I just reread the question and realized I missed that part! I was wondering how you noticed that by looking at all the vectors! –  Imray Sep 28 '12 at 2:11
    
Your first comment is correct, but to talk formally about components of vectors being independent one can write down the whole set of vectors, usually as a rectangular matrix where the rows are the vectors, and then the columns of the matrix are vectors that represent the components. –  zyx Oct 2 '12 at 22:48
    
... I don't follow.. If you have independent vectors, you can write them as rows in a rectangular matrix and then the columns represent components of what? –  Imray Oct 4 '12 at 17:30
    
Of the rows. In a rectangular matrix you can read the rows or the columns as vectors. Saying that the first four, but not the first five, components in each (row) vector are independent is only loosely correct.
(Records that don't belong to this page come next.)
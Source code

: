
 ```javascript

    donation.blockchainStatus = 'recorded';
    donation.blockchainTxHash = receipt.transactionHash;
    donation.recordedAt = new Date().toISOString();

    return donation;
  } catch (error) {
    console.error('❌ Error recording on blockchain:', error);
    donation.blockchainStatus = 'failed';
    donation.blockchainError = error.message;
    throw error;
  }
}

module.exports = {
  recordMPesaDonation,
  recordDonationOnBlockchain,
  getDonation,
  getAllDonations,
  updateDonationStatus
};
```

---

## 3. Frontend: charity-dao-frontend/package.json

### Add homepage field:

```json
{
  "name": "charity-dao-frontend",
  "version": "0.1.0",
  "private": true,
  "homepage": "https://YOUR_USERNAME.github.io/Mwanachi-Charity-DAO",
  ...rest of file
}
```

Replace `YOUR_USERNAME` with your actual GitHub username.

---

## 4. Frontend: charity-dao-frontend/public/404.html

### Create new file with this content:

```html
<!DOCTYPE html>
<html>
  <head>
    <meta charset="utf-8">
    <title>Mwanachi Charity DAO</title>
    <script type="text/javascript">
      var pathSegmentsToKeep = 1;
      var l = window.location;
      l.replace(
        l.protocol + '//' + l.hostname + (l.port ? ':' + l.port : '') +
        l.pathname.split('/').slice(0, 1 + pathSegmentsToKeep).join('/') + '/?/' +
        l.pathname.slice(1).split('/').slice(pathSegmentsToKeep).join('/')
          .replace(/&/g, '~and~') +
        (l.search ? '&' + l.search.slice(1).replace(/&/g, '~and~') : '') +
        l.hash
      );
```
If you try to pin down precisely what it means, it is really saying that the first four column vectors are independent but the set of all five column vectors is not. –  zyx Oct 5 '12 at 2:03

The subspace $W$ descriped in that problem is a proper subsapce of $\mathbb R^5$, hence has smaller dimension, i.e. $\dim W<5$. Once you have found four linearly independant vectors, you have thus established that $\dim W\ge 4$, hence $\dim W=4$ and this implies that your linear indepent system is already a basis.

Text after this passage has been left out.